Problem details
For each line below, return an exact copy.

Provided data
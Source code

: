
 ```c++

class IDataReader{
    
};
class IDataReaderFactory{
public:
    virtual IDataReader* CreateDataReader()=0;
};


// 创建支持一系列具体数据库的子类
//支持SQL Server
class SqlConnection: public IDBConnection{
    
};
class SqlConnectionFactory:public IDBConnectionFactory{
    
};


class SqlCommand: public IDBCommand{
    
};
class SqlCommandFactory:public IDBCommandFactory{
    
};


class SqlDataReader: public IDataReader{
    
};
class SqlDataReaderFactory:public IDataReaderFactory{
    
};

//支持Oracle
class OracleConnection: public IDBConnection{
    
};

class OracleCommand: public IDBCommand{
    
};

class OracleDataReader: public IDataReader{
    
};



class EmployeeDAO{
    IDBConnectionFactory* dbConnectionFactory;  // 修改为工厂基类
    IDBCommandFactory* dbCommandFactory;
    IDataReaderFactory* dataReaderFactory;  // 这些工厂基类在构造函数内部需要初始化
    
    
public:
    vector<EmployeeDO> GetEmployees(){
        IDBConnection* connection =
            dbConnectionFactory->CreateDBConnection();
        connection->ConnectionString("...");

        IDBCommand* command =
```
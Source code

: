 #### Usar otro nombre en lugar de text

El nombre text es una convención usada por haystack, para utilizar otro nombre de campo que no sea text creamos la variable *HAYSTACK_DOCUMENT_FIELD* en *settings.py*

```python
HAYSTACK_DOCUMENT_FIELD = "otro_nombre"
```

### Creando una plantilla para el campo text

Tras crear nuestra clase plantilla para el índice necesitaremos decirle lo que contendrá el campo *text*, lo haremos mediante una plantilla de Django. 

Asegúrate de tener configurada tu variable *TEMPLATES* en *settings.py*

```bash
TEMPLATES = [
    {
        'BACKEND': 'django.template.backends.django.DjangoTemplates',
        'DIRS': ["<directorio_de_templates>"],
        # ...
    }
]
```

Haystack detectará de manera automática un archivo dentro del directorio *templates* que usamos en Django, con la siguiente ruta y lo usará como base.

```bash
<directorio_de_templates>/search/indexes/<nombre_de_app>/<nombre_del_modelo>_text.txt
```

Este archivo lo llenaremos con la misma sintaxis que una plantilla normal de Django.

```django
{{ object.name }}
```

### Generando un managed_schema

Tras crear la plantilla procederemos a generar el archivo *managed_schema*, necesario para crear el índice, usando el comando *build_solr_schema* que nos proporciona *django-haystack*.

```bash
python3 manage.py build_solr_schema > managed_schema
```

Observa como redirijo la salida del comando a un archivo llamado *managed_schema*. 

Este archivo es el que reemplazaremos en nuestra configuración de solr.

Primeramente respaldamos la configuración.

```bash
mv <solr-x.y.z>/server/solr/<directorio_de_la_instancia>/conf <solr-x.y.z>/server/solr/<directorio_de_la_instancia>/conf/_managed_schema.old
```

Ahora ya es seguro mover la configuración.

Response
Source code

:
 ```c++

class IDataReader{
    
};
class IDataReaderFactory{
public:
    virtual IDataReader* CreateDataReader()=0;
};


// 创建支持一系列具体数据库的子类
//支持SQL Server
class SqlConnection: public IDBConnection{
    
};
class SqlConnectionFactory:public IDBConnectionFactory{
    
};


class SqlCommand: public IDBCommand{
    
};
class SqlCommandFactory:public IDBCommandFactory{
    
};


class SqlDataReader: public IDataReader{
    
};
class SqlDataReaderFactory:public IDataReaderFactory{
    
};

//支持Oracle
class OracleConnection: public IDBConnection{
    
};

class OracleCommand: public IDBCommand{
    
};

class OracleDataReader: public IDataReader{
    
};



class EmployeeDAO{
    IDBConnectionFactory* dbConnectionFactory;  // 修改为工厂基类
    IDBCommandFactory* dbCommandFactory;
    IDataReaderFactory* dataReaderFactory;  // 这些工厂基类在构造函数内部需要初始化
    
    
public:
    vector<EmployeeDO> GetEmployees(){
        IDBConnection* connection =
            dbConnectionFactory->CreateDBConnection();
        connection->ConnectionString("...");

        IDBCommand* command =
```
Source code

: #### Usar otro nombre en lugar de text

El nombre text es una convención usada por haystack, para utilizar otro nombre de campo que no sea text creamos la variable *HAYSTACK_DOCUMENT_FIELD* en *settings.py*

```python
HAYSTACK_DOCUMENT_FIELD = "otro_nombre"
```

### Creando una plantilla para el campo text

Tras crear nuestra clase plantilla para el índice necesitaremos decirle lo que contendrá el campo *text*, lo haremos mediante una plantilla de Django. 

Asegúrate de tener configurada tu variable *TEMPLATES* en *settings.py*

```bash
TEMPLATES = [
    {
        'BACKEND': 'django.template.backends.django.DjangoTemplates',
        'DIRS': ["<directorio_de_templates>"],
        # ...
    }
]
```

Haystack detectará de manera automática un archivo dentro del directorio *templates* que usamos en Django, con la siguiente ruta y lo usará como base.

```bash
<directorio_de_templates>/search/indexes/<nombre_de_app>/<nombre_del_modelo>_text.txt
```

Este archivo lo llenaremos con la misma sintaxis que una plantilla normal de Django.

```django
{{ object.name }}
```

### Generando un managed_schema

Tras crear la plantilla procederemos a generar el archivo *managed_schema*, necesario para crear el índice, usando el comando *build_solr_schema* que nos proporciona *django-haystack*.

```bash
python3 manage.py build_solr_schema > managed_schema
```

Observa como redirijo la salida del comando a un archivo llamado *managed_schema*. 

Este archivo es el que reemplazaremos en nuestra configuración de solr.

Primeramente respaldamos la configuración.

```bash
mv <solr-x.y.z>/server/solr/<directorio_de_la_instancia>/conf <solr-x.y.z>/server/solr/<directorio_de_la_instancia>/conf/_managed_schema.old
```

Ahora ya es seguro mover la configuración.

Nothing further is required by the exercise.